What the task asks:
If a line below contains the string "from", return that line.

··· Data for analysis

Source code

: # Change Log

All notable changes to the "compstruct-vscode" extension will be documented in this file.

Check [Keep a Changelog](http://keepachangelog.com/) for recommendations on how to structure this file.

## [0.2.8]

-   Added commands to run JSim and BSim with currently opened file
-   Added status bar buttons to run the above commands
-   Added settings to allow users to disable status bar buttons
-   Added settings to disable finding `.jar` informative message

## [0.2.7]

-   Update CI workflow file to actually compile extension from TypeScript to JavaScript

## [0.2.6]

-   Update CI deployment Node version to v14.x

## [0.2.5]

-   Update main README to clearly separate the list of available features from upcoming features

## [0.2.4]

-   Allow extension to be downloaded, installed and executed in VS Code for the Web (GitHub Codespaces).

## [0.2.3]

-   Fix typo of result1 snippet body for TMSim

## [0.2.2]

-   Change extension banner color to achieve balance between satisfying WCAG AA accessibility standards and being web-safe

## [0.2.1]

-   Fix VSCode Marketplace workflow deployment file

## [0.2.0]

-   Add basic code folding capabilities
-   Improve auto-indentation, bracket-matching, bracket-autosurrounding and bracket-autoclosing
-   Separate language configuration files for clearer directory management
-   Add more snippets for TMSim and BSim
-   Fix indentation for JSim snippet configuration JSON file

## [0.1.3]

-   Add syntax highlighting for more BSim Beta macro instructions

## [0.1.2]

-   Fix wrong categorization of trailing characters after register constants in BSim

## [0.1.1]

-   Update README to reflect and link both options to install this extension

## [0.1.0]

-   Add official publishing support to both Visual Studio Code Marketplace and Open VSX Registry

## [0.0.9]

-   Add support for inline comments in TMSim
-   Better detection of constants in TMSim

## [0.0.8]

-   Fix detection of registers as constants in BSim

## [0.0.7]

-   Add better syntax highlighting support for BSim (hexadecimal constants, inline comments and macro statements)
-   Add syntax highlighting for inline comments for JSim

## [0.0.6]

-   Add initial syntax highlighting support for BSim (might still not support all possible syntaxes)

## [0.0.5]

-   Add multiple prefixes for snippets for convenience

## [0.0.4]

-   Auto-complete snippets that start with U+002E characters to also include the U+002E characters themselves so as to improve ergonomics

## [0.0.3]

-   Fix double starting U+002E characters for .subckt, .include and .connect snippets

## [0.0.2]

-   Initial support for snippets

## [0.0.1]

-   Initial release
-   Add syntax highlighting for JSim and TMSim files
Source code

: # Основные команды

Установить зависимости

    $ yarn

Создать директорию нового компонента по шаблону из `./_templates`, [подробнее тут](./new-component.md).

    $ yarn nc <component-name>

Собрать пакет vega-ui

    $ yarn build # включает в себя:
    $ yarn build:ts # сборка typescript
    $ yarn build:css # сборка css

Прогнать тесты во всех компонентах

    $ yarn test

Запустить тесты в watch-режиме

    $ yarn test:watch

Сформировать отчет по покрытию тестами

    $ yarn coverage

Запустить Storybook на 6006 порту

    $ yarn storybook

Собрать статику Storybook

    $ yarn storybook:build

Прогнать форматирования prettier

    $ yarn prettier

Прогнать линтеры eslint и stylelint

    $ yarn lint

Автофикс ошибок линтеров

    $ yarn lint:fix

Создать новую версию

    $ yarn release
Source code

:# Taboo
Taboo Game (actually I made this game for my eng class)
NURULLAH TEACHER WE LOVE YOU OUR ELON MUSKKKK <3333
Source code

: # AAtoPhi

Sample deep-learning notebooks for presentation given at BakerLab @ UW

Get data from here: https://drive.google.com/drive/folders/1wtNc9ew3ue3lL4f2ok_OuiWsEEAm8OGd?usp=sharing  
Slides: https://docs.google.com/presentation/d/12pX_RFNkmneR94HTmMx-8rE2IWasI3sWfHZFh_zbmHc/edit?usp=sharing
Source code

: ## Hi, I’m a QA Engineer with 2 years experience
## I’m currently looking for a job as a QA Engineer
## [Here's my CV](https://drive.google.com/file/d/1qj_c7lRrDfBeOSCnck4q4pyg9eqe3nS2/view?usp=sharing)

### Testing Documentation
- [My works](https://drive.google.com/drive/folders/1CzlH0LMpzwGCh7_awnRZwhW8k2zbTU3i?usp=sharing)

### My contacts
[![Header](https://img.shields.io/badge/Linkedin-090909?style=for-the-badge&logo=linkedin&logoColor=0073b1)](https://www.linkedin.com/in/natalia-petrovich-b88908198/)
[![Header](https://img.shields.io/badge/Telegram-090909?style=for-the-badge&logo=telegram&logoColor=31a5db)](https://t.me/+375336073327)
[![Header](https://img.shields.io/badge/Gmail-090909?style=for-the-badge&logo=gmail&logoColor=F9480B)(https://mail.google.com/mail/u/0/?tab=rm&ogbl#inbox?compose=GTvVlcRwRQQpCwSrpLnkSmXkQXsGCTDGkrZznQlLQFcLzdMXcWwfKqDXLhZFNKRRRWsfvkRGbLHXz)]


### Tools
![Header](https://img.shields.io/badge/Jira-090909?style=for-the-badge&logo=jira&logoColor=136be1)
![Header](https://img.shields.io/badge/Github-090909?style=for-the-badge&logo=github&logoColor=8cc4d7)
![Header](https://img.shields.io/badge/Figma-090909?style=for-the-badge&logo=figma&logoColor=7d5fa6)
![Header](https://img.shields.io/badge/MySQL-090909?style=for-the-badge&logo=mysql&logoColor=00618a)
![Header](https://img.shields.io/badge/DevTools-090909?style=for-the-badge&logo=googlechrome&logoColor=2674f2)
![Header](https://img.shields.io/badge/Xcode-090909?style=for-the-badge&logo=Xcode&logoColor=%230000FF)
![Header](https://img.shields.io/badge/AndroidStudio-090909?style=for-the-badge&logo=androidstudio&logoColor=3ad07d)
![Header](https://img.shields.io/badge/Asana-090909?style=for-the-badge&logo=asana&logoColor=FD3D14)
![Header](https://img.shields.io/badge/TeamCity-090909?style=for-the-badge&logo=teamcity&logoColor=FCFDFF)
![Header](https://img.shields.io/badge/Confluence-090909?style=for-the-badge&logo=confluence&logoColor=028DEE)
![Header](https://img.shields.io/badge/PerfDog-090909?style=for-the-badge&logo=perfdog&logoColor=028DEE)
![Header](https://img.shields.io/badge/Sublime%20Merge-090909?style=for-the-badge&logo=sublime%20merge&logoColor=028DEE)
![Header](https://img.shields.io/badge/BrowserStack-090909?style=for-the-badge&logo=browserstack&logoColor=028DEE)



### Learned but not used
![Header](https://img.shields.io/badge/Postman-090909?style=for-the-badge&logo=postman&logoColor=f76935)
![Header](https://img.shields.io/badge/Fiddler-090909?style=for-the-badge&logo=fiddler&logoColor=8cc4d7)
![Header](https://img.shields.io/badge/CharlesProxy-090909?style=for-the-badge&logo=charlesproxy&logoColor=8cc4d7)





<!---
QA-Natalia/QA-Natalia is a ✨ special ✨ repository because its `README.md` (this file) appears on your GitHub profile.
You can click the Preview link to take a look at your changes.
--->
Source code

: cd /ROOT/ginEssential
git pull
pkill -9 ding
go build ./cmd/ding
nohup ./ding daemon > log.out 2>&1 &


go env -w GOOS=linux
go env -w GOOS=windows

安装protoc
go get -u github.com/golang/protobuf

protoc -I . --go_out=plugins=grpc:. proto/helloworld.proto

······

Response:
-   Update CI workflow file to actually compile extension from TypeScript to JavaScript
-   Update main README to clearly separate the list of available features from upcoming features
Get data from here: https://drive.google.com/drive/folders/1wtNc9ew3ue3lL4f2ok_OuiWsEEAm8OGd?usp=sharing  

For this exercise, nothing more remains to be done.